Tivo is being a pain in the ass. They would not let me buy the HD box and transfer my lifetime.


----------



## classicsat (Feb 18, 2004)

They aren't being a pain in the tukus, they are simply following company protocol, which is to offer exchange to a similar featured unit. The Series 2 DT is the nearest they have to an older Series 2.

If you insist on a TiVo HD, go buy one and put Product Lifetime on it, then sell your old one. Its Product Lifetime will have value to someone.


----------



## V7Goose (May 28, 2005)

W Auggie H said:


> I had a trusty Series2 140hr TiVo die on me a few months back. TiVo was actually very cool about it because they allowed me to transfer my lifetime service from this box to a new TiVoHD. All I had to do was buy the new TiVoHD box for $200. But now I have a dead Series2 and I am wondering if there is a way to replace the hard drive and install some other OS on the box and make it do some new non-TiVo tricks. I guess I am asking for some advice on a cool project to do with this box now. Any thoughts?


Don't know how you managed that, but you got a really good deal if you didn't have to pay a huge transfer fee! I still can't believe how bad we got raped on the early S3s and the unbelievable xfer fee on top of the purchase price! Took me a long time to quit hating TiVo after that, but with nothing but big screen HD TVs in the house, I just couldn't stand the terrible picture quality of the old S2 any longer!
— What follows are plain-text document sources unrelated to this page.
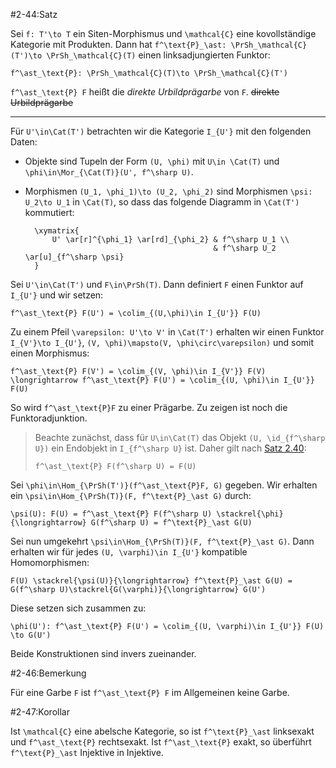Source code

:#2-44:Satz

Sei `f: T'\to T` ein Siten-Morphismus und `\mathcal{C}` eine kovollständige Kategorie mit Produkten. Dann hat `f^\text{P}_\ast: \PrSh_\mathcal{C}(T')\to \PrSh_\mathcal{C}(T)` einen linksadjungierten Funktor:

    f^\ast_\text{P}: \PrSh_\mathcal{C}(T)\to \PrSh_\mathcal{C}(T')

`f^\ast_\text{P} F` heißt die *direkte Urbildprägarbe* von `F`. ~~direkte Urbildprägarbe~~

---

Für `U'\in\Cat(T')` betrachten wir die Kategorie `I_{U'}` mit den folgenden Daten:

* Objekte sind Tupeln der Form `(U, \phi)` mit `U\in \Cat(T)` und `\phi\in\Mor_{\Cat(T)}(U', f^\sharp U)`.
* Morphismen `(U_1, \phi_1)\to (U_2, \phi_2)` sind Morphismen `\psi: U_2\to U_1` in `\Cat(T)`, so dass das folgende Diagramm in `\Cat(T')` kommutiert:

        \xymatrix{
            U' \ar[r]^{\phi_1} \ar[rd]_{\phi_2} & f^\sharp U_1 \\
                                                & f^\sharp U_2 \ar[u]_{f^\sharp \psi}
        }

Sei `U'\in\Cat(T')` und `F\in\PrSh(T)`. Dann definiert `F` einen Funktor auf `I_{U'}` und wir setzen:

    f^\ast_\text{P} F(U') = \colim_{(U,\phi)\in I_{U'}} F(U)

Zu einem Pfeil `\varepsilon: U'\to V'` in `\Cat(T')` erhalten wir einen Funktor `I_{V'}\to I_{U'}`, `(V, \phi)\mapsto(V, \phi\circ\varepsilon)` und somit einen Morphismus:

    f^\ast_\text{P} F(V') = \colim_{(V, \phi)\in I_{V'}} F(V) \longrightarrow f^\ast_\text{P} F(U') = \colim_{(U, \phi)\in I_{U'}} F(U)

So wird `f^\ast_\text{P}F` zu einer Prägarbe. Zu zeigen ist noch die Funktoradjunktion.

> Beachte zunächst, dass für `U\in\Cat(T)` das Objekt `(U, \id_{f^\sharp U})` ein Endobjekt in `I_{f^\sharp U}` ist. Daher gilt nach [Satz 2.40](#2-40):
>
>     f^\ast_\text{P} F(f^\sharp U) = F(U)

Sei `\phi\in\Hom_{\PrSh(T')}(f^\ast_\text{P}F, G)` gegeben. Wir erhalten ein `\psi\in\Hom_{\PrSh(T)}(F, f^\text{P}_\ast G)` durch:

    \psi(U): F(U) = f^\ast_\text{P} F(f^\sharp U) \stackrel{\phi}{\longrightarrow} G(f^\sharp U) = f^\text{P}_\ast G(U)

Sei nun umgekehrt `\psi\in\Hom_{\PrSh(T)}(F, f^\text{P}_\ast G)`. Dann erhalten wir für jedes `(U, \varphi)\in I_{U'}` kompatible Homomorphismen:

    F(U) \stackrel{\psi(U)}{\longrightarrow} f^\text{P}_\ast G(U) = G(f^\sharp U)\stackrel{G(\varphi)}{\longrightarrow} G(U')

Diese setzen sich zusammen zu:

    \phi(U'): f^\ast_\text{P} F(U') = \colim_{(U, \varphi)\in I_{U'}} F(U) \to G(U')

Beide Konstruktionen sind invers zueinander.

#2-46:Bemerkung

Für eine Garbe `F` ist `f^\ast_\text{P} F` im Allgemeinen keine Garbe.

#2-47:Korollar

Ist `\mathcal{C}` eine abelsche Kategorie, so ist `f^\text{P}_\ast` linksexakt und `f^\ast_\text{P}` rechtsexakt. Ist `f^\ast_\text{P}` exakt, so überführt `f^\text{P}_\ast` Injektive in Injektive.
Anyway, this may not be a "cool" project, but I just canceled the service on my S2, took it off the network, and connected it to the STB on one of my TVs without a DVR. I leave it run in parallel - don't watch it due to the terrible picture quality (compared to HD), but I can switch to it if I need to back up in something I am watching. Not sure it is worth the constant electricity drain, but it doesn't cost me anything else. Planning to see how it works with a digital signal converter box when the free one arrives from Verizon next week.

It is an old single tuner S2, so even with two drives in it, I don't think it has any other value. I guess I should jerk the second drive out to save that extra power!


----------